G: goroutine, 保存协程的状态，及执行时所需的栈空间信息。
P: processor, 保存 goroutine 的队列，能够进行 goroutine 的调度，可以控制并行的 goroutine 数量。
M: machine, 系统线程, goroutine G 会通过 P 被调度到 M 上执行。

具体关系如下图:

调度 Link to heading

系统调用
如果G被阻塞在某个system call操作上，那么不光G会阻塞，执行该G的M也会解绑P(实质是被sysmon抢走了)，与G一起进入sleep状态。如果此时有idle的M，则P与其绑定继续执行其他G；如果没有idle M，但仍然有其他G要去执行，那么就会创建一个新M。
channel/IO
如果G被阻塞在某个channel操作或network I/O操作上时，G会被放置到某个wait队列中，而M会尝试运行下一个runnable的G；如果此时没有runnable的G供m运行，那么m将解绑P，并进入sleep状态。。当I/O available或channel操作完成，在wait队列中的G会被唤醒，标记为runnable，放入到某P的队列中，绑定一个M继续执行。
抢占调度
sysmon向长时间运行(10ms)的G任务发出抢占调度，一旦G的抢占标志位被设为true，那么待这个G下一次调用函数或方法时，runtime便可以将G抢占，并移出运行状态，放入P的local runq中，等待下一次被调度。

sysmon Link to heading

Go程序启动时，runtime会去启动一个名为sysmon的m(一般称为监控线程)，该m无需绑定p即可运行，每20us~10ms启动一次，主要负责以下工作：

释放闲置超过5分钟的span物理内存；
如果超过2分钟没有垃圾回收，强制执行；
将长时间未处理的netpoll结果添加到任务队列；
向长时间运行的G任务发出抢占调度；
收回因syscall长时间阻塞的P；

用法 Link to heading

goroutine Link to heading

goroutine有一个简单的模型：它是一个与同一地址空间中的其他 goroutine 同时执行的函数。goroutine 是轻量级的，初始分配的空间很小，可以根据需要动态的分配（和释放）堆存储空间。
goroutine 的用法：

go func(){
	// do something
}()

channel Link to heading

上面的例子非常简单，在实际的项目中不太适用，因为 goroutine 无法发送信号告送其他函数，自己何时结束，以及执行的结果，此时，我们就需要 channel 了。

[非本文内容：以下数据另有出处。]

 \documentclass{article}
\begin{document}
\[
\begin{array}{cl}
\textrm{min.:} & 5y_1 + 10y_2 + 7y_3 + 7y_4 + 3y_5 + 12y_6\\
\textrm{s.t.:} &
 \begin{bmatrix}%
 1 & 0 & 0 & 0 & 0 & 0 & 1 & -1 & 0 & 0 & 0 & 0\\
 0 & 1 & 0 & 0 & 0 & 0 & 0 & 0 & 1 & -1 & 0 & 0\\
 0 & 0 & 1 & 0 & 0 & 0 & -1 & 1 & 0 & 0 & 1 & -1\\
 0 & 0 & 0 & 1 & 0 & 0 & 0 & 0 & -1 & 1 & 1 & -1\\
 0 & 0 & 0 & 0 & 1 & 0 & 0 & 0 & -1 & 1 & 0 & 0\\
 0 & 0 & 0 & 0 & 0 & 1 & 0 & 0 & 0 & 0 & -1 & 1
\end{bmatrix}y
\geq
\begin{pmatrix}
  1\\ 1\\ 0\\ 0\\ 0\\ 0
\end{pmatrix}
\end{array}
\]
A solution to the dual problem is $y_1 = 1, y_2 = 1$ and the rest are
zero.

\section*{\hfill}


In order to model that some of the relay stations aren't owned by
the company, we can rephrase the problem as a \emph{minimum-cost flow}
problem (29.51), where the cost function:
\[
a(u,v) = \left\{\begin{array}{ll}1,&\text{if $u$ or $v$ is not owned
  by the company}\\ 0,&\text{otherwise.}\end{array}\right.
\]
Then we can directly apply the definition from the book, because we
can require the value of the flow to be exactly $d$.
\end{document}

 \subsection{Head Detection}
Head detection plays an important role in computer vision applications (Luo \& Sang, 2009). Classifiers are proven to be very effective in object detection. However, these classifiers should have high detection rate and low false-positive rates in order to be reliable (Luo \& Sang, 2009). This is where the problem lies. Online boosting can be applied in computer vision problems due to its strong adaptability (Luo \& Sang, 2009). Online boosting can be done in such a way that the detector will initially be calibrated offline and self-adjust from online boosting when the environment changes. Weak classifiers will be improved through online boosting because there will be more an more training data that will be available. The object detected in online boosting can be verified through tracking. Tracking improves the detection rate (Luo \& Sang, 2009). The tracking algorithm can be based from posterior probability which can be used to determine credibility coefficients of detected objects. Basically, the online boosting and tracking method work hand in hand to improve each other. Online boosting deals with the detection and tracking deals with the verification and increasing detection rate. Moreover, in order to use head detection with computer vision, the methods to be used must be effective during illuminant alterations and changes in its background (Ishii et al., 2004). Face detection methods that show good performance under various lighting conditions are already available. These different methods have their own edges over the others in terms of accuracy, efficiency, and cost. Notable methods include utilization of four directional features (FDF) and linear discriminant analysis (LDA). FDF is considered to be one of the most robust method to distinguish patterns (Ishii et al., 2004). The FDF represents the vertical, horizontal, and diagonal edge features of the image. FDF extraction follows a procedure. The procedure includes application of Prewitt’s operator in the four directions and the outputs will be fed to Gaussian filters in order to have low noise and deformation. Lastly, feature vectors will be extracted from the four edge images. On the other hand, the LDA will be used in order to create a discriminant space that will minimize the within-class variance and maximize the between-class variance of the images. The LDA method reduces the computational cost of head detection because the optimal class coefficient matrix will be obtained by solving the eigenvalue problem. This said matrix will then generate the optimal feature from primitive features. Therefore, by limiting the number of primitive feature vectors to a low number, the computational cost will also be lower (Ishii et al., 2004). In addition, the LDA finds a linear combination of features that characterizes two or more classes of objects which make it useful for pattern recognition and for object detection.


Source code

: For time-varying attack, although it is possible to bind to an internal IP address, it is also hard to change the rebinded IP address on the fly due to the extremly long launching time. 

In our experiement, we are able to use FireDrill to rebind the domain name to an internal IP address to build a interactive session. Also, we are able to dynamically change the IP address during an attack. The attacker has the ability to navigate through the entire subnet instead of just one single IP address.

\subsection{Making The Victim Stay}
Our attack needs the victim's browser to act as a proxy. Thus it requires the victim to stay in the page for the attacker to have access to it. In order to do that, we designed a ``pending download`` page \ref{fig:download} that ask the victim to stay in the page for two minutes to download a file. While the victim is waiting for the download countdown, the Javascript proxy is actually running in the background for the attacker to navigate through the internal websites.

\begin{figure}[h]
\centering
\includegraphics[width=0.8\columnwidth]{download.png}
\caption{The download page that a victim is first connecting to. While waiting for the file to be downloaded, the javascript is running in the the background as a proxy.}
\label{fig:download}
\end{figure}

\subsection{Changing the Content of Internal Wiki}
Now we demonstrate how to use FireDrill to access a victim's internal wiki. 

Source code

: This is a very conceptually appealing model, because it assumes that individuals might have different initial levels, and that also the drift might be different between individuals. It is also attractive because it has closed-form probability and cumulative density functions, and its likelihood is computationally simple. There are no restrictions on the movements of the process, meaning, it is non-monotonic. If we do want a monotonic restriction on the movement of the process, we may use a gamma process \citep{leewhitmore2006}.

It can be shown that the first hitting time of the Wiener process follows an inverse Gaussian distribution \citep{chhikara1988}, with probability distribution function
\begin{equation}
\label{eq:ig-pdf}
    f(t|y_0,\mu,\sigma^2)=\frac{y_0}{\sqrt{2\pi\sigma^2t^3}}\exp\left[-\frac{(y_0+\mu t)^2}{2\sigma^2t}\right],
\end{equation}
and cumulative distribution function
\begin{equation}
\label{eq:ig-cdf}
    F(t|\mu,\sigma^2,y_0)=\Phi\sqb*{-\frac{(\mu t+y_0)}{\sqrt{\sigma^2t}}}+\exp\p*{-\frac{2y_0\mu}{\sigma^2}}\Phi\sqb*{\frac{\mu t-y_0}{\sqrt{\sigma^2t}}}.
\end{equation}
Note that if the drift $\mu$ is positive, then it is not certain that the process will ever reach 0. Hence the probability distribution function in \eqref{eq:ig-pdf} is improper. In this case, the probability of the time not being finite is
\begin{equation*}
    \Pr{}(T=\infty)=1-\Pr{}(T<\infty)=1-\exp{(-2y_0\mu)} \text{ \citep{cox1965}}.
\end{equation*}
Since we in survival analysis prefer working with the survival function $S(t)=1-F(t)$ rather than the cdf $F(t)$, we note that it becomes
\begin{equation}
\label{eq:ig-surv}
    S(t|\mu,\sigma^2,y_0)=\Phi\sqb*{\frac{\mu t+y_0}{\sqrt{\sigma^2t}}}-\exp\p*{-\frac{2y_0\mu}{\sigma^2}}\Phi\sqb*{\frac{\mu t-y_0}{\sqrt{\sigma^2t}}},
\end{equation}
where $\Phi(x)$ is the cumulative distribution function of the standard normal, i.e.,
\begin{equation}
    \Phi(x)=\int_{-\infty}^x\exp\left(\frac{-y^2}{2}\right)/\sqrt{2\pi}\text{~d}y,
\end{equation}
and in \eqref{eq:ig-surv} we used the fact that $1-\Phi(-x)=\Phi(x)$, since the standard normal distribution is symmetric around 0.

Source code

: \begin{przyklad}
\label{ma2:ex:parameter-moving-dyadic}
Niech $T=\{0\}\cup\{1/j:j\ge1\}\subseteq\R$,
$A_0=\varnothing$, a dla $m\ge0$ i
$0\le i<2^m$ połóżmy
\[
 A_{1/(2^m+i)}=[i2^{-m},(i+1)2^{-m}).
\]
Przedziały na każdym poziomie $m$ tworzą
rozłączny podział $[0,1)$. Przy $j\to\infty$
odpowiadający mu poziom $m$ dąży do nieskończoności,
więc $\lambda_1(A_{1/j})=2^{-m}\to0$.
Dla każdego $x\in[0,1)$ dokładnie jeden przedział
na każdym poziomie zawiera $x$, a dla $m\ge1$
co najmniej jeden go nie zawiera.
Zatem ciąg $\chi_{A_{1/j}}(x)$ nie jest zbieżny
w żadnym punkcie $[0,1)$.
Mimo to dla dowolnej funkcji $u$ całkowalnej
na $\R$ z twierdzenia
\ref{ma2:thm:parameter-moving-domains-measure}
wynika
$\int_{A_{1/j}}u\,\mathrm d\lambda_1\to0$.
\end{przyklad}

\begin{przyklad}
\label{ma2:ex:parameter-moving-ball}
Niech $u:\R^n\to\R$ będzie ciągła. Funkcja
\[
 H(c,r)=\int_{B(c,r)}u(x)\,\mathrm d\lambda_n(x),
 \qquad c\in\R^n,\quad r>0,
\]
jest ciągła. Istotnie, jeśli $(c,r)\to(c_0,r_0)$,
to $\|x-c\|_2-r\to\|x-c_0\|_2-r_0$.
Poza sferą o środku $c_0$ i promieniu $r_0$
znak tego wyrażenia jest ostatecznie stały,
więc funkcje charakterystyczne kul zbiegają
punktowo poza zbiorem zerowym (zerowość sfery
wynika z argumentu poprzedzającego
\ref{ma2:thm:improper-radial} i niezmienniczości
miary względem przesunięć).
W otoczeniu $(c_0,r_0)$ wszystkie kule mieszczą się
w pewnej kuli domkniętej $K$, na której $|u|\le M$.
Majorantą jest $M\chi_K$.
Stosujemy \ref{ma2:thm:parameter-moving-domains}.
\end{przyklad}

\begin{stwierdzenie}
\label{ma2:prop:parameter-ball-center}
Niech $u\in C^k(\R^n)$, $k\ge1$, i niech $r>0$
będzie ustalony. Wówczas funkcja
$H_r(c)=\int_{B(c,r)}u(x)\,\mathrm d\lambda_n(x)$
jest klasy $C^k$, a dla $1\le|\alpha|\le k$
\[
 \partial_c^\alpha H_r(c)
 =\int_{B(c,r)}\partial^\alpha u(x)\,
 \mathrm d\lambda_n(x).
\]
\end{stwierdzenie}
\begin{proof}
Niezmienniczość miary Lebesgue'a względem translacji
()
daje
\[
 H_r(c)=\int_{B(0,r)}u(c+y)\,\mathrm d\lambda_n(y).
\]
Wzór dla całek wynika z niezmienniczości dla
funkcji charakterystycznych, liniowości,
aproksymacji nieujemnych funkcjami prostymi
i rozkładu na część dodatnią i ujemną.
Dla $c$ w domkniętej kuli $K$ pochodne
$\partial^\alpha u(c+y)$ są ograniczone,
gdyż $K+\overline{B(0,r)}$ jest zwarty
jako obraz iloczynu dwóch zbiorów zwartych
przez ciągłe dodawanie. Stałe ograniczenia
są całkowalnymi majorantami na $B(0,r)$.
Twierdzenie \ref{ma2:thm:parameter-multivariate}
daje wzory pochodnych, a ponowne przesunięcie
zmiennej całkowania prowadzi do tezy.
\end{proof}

初始化一个channel（channel 分为有缓冲和无缓冲）：

ci := make(chan int)            // unbuffered channel of integers
cj := make(chan int, 0)         // unbuffered channel of integers
cs := make(chan *os.File, 100)  // buffered channel of pointers to Files

channel 的一般用法：

c := make(chan int)  // Allocate a channel.
// Start the sort in a goroutine; when it completes, signal on the channel.
go func() {
    list.Sort()
    c <- 1  // Send a signal; value does not matter.
}()
doSomethingForAWhile()
<-c   // Wait for sort to finish; discard sent value.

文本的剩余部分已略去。